Material provided:

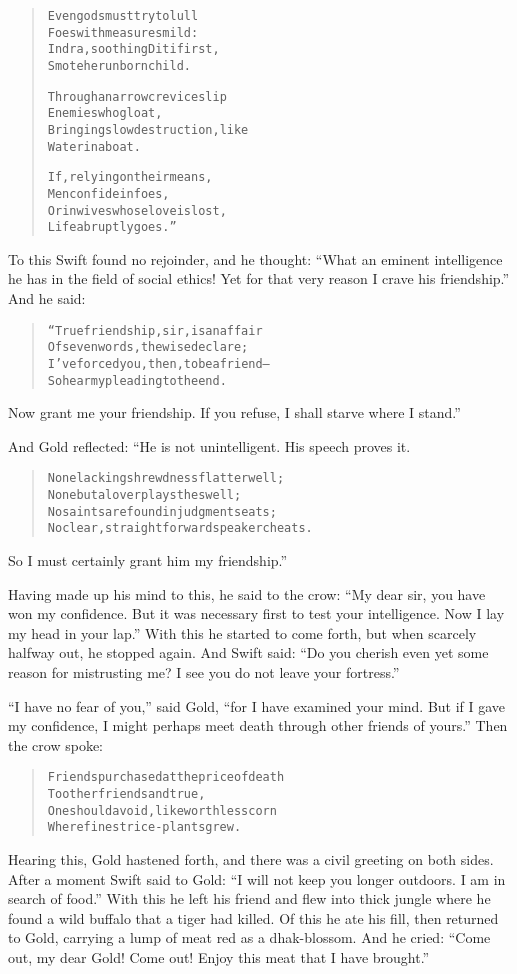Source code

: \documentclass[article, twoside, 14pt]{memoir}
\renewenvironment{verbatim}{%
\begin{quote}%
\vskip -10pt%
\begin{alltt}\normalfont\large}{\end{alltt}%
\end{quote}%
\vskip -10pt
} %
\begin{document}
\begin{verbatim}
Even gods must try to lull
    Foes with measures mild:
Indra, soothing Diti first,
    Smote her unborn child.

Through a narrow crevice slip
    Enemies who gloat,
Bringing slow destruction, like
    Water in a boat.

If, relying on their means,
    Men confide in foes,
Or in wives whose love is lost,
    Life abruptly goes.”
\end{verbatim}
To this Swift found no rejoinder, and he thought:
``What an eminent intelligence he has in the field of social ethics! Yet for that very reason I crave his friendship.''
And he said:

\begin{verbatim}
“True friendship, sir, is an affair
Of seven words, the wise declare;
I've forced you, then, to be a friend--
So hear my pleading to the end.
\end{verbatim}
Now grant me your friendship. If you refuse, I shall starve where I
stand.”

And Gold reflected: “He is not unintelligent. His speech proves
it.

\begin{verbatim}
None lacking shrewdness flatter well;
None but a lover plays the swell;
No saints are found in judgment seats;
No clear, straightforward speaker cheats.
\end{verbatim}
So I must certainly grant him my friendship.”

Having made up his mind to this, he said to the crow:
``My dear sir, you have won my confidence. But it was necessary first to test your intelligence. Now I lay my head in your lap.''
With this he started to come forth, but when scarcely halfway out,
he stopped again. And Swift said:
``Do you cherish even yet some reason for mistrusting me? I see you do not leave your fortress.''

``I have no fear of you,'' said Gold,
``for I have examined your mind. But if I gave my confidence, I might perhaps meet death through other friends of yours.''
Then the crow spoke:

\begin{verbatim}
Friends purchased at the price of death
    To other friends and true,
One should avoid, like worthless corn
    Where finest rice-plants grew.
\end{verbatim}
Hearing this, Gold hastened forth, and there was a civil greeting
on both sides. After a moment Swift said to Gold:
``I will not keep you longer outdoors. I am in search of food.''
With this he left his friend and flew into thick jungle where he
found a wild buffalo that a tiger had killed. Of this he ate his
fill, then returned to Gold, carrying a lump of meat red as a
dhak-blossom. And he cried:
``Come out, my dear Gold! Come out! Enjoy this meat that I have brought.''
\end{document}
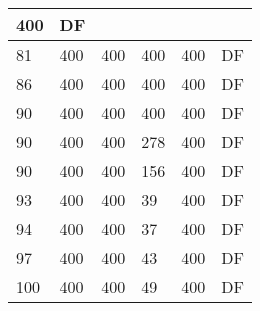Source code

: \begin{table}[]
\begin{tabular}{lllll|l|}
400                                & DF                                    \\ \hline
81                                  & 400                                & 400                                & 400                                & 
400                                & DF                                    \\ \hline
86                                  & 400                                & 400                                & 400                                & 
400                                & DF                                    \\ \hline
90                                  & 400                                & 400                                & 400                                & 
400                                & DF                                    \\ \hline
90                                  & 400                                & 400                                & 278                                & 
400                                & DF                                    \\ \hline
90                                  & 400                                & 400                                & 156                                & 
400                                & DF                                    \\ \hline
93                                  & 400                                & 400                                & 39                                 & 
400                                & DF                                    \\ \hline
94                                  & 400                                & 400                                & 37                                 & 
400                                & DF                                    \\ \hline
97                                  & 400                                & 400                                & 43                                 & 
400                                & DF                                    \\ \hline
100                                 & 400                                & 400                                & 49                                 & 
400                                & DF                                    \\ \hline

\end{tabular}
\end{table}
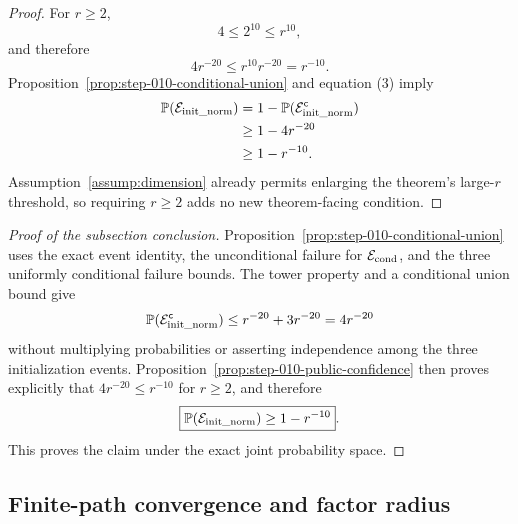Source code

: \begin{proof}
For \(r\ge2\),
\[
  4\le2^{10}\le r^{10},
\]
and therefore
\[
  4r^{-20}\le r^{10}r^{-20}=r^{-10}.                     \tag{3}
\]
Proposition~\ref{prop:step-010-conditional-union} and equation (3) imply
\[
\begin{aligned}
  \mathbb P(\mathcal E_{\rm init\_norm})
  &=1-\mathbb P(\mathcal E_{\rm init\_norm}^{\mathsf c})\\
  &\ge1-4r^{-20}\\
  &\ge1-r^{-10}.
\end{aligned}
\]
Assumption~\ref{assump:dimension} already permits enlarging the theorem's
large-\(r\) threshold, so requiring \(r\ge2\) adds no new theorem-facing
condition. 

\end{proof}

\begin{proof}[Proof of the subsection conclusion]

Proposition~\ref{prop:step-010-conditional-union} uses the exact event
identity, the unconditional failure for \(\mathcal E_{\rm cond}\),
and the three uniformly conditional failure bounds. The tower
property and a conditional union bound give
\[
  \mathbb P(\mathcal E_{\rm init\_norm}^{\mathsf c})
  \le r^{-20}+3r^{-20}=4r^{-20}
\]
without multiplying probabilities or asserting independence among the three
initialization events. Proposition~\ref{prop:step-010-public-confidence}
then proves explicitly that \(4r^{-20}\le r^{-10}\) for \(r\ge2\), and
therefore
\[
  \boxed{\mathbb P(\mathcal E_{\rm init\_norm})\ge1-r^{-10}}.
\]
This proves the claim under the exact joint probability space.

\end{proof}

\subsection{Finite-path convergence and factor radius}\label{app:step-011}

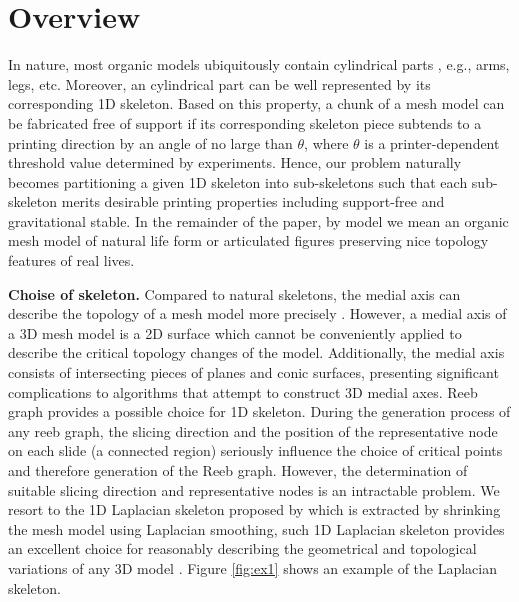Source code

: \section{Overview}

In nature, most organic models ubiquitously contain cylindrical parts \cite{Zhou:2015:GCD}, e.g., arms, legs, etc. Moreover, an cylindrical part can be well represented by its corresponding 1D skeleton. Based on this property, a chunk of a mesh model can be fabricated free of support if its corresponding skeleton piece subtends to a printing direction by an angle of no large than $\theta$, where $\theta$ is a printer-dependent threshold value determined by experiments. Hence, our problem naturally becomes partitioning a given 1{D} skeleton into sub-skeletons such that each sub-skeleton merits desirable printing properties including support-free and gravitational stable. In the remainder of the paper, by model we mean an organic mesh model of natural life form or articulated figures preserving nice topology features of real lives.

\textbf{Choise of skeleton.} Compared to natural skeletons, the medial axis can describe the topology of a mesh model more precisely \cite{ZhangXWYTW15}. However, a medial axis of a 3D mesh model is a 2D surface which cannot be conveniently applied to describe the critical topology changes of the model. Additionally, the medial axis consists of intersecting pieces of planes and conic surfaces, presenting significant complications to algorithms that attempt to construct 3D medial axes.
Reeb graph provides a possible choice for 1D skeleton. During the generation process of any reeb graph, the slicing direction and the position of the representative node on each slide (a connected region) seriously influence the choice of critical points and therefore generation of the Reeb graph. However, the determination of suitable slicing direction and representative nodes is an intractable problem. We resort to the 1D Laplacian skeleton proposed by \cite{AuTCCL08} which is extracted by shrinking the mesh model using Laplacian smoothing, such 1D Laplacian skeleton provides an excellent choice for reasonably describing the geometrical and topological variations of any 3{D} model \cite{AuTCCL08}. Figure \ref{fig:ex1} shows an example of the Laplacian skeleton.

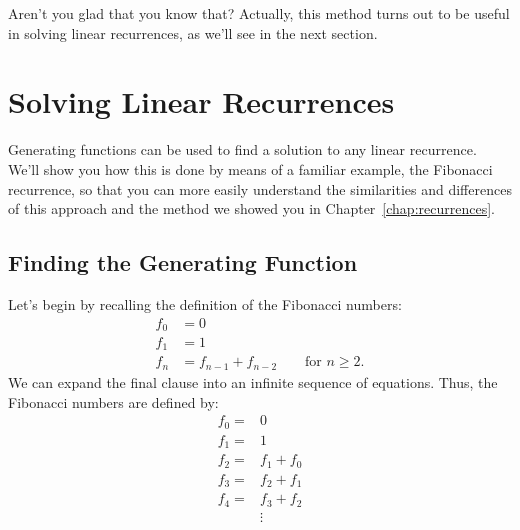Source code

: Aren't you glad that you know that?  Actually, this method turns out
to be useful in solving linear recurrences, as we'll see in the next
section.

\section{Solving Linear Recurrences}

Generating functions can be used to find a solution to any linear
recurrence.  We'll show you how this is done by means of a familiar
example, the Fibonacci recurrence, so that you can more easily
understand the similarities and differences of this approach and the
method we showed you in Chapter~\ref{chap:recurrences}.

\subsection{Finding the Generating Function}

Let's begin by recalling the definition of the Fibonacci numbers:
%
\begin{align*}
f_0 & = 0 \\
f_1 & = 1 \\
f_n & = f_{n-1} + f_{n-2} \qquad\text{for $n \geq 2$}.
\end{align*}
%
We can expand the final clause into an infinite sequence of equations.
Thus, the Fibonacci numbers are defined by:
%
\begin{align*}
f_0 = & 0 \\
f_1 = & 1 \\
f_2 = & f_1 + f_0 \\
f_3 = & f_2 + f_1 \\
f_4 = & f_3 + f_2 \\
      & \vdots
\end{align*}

* * *

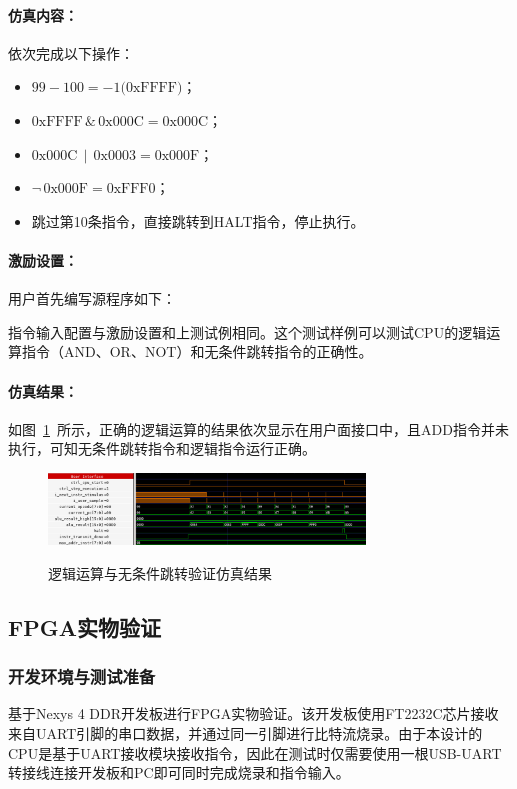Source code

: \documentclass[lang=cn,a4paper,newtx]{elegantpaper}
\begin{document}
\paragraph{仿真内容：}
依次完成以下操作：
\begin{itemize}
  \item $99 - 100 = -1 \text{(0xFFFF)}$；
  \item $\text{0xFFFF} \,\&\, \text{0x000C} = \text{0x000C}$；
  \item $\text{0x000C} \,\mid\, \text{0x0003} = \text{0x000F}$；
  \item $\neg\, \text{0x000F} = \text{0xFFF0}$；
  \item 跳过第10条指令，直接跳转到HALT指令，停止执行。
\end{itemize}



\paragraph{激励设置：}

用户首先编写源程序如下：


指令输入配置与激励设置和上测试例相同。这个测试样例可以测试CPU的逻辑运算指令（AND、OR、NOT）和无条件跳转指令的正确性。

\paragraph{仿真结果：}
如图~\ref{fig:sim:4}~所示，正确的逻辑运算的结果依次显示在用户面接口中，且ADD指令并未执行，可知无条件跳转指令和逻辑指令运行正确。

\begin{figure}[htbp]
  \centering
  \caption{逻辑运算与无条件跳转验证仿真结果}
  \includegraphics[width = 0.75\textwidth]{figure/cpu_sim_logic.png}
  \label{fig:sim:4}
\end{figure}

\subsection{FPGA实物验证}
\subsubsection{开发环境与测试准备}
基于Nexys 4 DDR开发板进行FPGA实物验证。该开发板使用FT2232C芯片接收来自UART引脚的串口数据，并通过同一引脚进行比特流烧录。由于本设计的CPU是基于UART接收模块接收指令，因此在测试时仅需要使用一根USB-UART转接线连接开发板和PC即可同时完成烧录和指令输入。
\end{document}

Assigned task: Check each line of the entries above, and show every one holding the word "dear".

Solution:
``My dear sir, you have won my confidence. But it was necessary first to test your intelligence. Now I lay my head in your lap.''
``Come out, my dear Gold! Come out! Enjoy this meat that I have brought.''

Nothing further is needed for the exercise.